## [EXERCISE GOAL]
Exact copies of all the lines below are needed, without the pictures.

Segment Start: STUDY MATERIAL

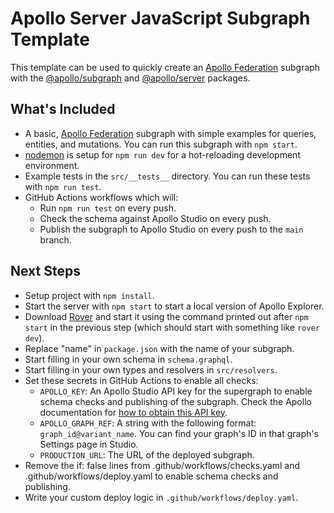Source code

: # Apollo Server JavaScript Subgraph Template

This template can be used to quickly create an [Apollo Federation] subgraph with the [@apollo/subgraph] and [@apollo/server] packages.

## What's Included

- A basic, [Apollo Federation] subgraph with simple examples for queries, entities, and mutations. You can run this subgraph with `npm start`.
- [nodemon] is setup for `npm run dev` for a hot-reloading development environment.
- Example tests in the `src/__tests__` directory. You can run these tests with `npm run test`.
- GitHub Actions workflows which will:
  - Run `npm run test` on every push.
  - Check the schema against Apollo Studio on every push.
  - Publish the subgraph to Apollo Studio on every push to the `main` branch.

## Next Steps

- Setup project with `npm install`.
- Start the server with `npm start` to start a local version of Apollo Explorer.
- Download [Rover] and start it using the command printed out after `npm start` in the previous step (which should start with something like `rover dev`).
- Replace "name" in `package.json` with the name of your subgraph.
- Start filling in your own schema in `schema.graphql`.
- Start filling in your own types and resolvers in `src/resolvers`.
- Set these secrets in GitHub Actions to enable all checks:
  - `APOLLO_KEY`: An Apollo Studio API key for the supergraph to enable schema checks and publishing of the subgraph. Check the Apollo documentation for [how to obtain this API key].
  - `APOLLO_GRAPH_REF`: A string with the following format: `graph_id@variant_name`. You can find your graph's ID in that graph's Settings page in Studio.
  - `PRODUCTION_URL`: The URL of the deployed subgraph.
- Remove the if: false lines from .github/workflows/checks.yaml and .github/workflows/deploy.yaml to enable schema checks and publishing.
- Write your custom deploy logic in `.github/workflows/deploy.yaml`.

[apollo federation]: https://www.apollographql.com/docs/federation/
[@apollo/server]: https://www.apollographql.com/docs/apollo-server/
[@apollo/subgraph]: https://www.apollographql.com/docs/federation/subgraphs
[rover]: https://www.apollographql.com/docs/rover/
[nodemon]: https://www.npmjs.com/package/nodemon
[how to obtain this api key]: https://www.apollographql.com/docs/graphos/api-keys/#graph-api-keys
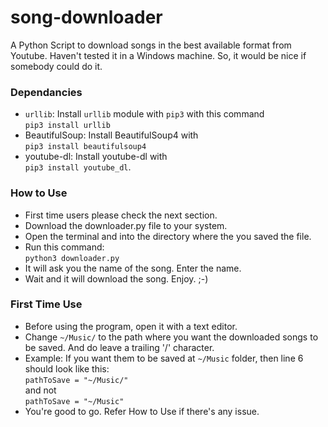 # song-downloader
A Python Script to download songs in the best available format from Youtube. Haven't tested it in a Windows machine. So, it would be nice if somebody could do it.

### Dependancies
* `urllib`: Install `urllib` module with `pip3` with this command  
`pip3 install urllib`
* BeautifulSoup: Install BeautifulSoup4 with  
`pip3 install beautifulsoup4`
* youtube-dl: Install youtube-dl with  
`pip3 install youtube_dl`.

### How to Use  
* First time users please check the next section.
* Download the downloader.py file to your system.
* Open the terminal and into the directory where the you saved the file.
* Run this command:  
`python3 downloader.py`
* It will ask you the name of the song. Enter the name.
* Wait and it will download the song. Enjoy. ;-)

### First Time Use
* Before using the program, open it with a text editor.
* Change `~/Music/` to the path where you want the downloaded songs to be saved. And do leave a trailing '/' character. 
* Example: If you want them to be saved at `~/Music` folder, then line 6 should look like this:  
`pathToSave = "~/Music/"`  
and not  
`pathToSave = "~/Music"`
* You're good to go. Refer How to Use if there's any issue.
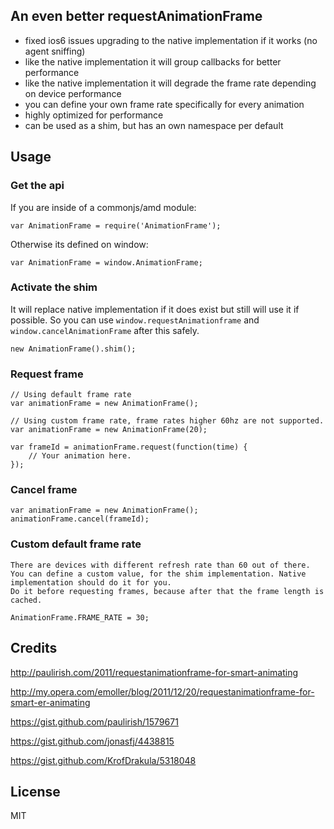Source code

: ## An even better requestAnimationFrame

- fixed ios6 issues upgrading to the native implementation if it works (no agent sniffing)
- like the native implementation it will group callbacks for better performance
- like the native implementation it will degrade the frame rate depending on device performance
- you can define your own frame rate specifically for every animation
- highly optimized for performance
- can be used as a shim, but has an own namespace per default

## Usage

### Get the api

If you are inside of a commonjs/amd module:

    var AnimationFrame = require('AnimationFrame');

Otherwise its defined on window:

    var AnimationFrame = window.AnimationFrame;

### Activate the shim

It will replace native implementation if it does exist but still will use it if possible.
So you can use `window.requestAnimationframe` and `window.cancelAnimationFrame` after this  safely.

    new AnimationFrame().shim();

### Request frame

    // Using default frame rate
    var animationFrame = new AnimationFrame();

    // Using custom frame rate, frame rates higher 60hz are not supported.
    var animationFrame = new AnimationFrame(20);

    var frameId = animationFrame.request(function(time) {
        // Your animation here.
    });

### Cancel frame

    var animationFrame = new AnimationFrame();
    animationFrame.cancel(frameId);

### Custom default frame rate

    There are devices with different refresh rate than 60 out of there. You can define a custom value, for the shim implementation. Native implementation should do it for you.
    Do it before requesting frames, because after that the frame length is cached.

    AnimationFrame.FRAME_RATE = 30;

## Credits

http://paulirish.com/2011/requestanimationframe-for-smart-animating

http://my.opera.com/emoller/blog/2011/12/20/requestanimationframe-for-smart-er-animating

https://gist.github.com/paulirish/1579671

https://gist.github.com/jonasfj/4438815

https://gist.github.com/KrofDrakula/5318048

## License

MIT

Segment End: STUDY MATERIAL

## [FINISHED EXERCISE]
Source code

: # Apollo Server JavaScript Subgraph Template

This template can be used to quickly create an [Apollo Federation] subgraph with the [@apollo/subgraph] and [@apollo/server] packages.

## What's Included

- A basic, [Apollo Federation] subgraph with simple examples for queries, entities, and mutations. You can run this subgraph with `npm start`.
- [nodemon] is setup for `npm run dev` for a hot-reloading development environment.
- Example tests in the `src/__tests__` directory. You can run these tests with `npm run test`.
- GitHub Actions workflows which will:
  - Run `npm run test` on every push.
  - Check the schema against Apollo Studio on every push.
  - Publish the subgraph to Apollo Studio on every push to the `main` branch.

## Next Steps

- Setup project with `npm install`.
- Start the server with `npm start` to start a local version of Apollo Explorer.
- Download [Rover] and start it using the command printed out after `npm start` in the previous step (which should start with something like `rover dev`).
- Replace "name" in `package.json` with the name of your subgraph.
- Start filling in your own schema in `schema.graphql`.
- Start filling in your own types and resolvers in `src/resolvers`.
- Set these secrets in GitHub Actions to enable all checks:
  - `APOLLO_KEY`: An Apollo Studio API key for the supergraph to enable schema checks and publishing of the subgraph. Check the Apollo documentation for [how to obtain this API key].
  - `APOLLO_GRAPH_REF`: A string with the following format: `graph_id@variant_name`. You can find your graph's ID in that graph's Settings page in Studio.
  - `PRODUCTION_URL`: The URL of the deployed subgraph.
- Remove the if: false lines from .github/workflows/checks.yaml and .github/workflows/deploy.yaml to enable schema checks and publishing.
- Write your custom deploy logic in `.github/workflows/deploy.yaml`.

[apollo federation]: https://www.apollographql.com/docs/federation/
[@apollo/server]: https://www.apollographql.com/docs/apollo-server/
[@apollo/subgraph]: https://www.apollographql.com/docs/federation/subgraphs
[rover]: https://www.apollographql.com/docs/rover/
[nodemon]: https://www.npmjs.com/package/nodemon
[how to obtain this api key]: https://www.apollographql.com/docs/graphos/api-keys/#graph-api-keys
 # song-downloader
A Python Script to download songs in the best available format from Youtube. Haven't tested it in a Windows machine. So, it would be nice if somebody could do it.

### Dependancies
* `urllib`: Install `urllib` module with `pip3` with this command  
`pip3 install urllib`
* BeautifulSoup: Install BeautifulSoup4 with  
`pip3 install beautifulsoup4`
* youtube-dl: Install youtube-dl with  
`pip3 install youtube_dl`.

### How to Use  
* First time users please check the next section.
* Download the downloader.py file to your system.
* Open the terminal and into the directory where the you saved the file.
* Run this command:  
`python3 downloader.py`
* It will ask you the name of the song. Enter the name.
* Wait and it will download the song. Enjoy. ;-)

### First Time Use
* Before using the program, open it with a text editor.
* Change `~/Music/` to the path where you want the downloaded songs to be saved. And do leave a trailing '/' character. 
* Example: If you want them to be saved at `~/Music` folder, then line 6 should look like this:  
`pathToSave = "~/Music/"`  
and not  
`pathToSave = "~/Music"`
* You're good to go. Refer How to Use if there's any issue.
Source code

: ## An even better requestAnimationFrame

- fixed ios6 issues upgrading to the native implementation if it works (no agent sniffing)
- like the native implementation it will group callbacks for better performance
- like the native implementation it will degrade the frame rate depending on device performance
- you can define your own frame rate specifically for every animation
- highly optimized for performance
- can be used as a shim, but has an own namespace per default

## Usage

### Get the api

If you are inside of a commonjs/amd module:

    var AnimationFrame = require('AnimationFrame');

Otherwise its defined on window:

    var AnimationFrame = window.AnimationFrame;

### Activate the shim

It will replace native implementation if it does exist but still will use it if possible.
So you can use `window.requestAnimationframe` and `window.cancelAnimationFrame` after this  safely.

    new AnimationFrame().shim();

### Request frame

    // Using default frame rate
    var animationFrame = new AnimationFrame();

    // Using custom frame rate, frame rates higher 60hz are not supported.
    var animationFrame = new AnimationFrame(20);

    var frameId = animationFrame.request(function(time) {
        // Your animation here.
    });

### Cancel frame

    var animationFrame = new AnimationFrame();
    animationFrame.cancel(frameId);

### Custom default frame rate

    There are devices with different refresh rate than 60 out of there. You can define a custom value, for the shim implementation. Native implementation should do it for you.
    Do it before requesting frames, because after that the frame length is cached.

    AnimationFrame.FRAME_RATE = 30;

## Credits

http://paulirish.com/2011/requestanimationframe-for-smart-animating

http://my.opera.com/emoller/blog/2011/12/20/requestanimationframe-for-smart-er-animating

https://gist.github.com/paulirish/1579671

https://gist.github.com/jonasfj/4438815

https://gist.github.com/KrofDrakula/5318048

## License

MIT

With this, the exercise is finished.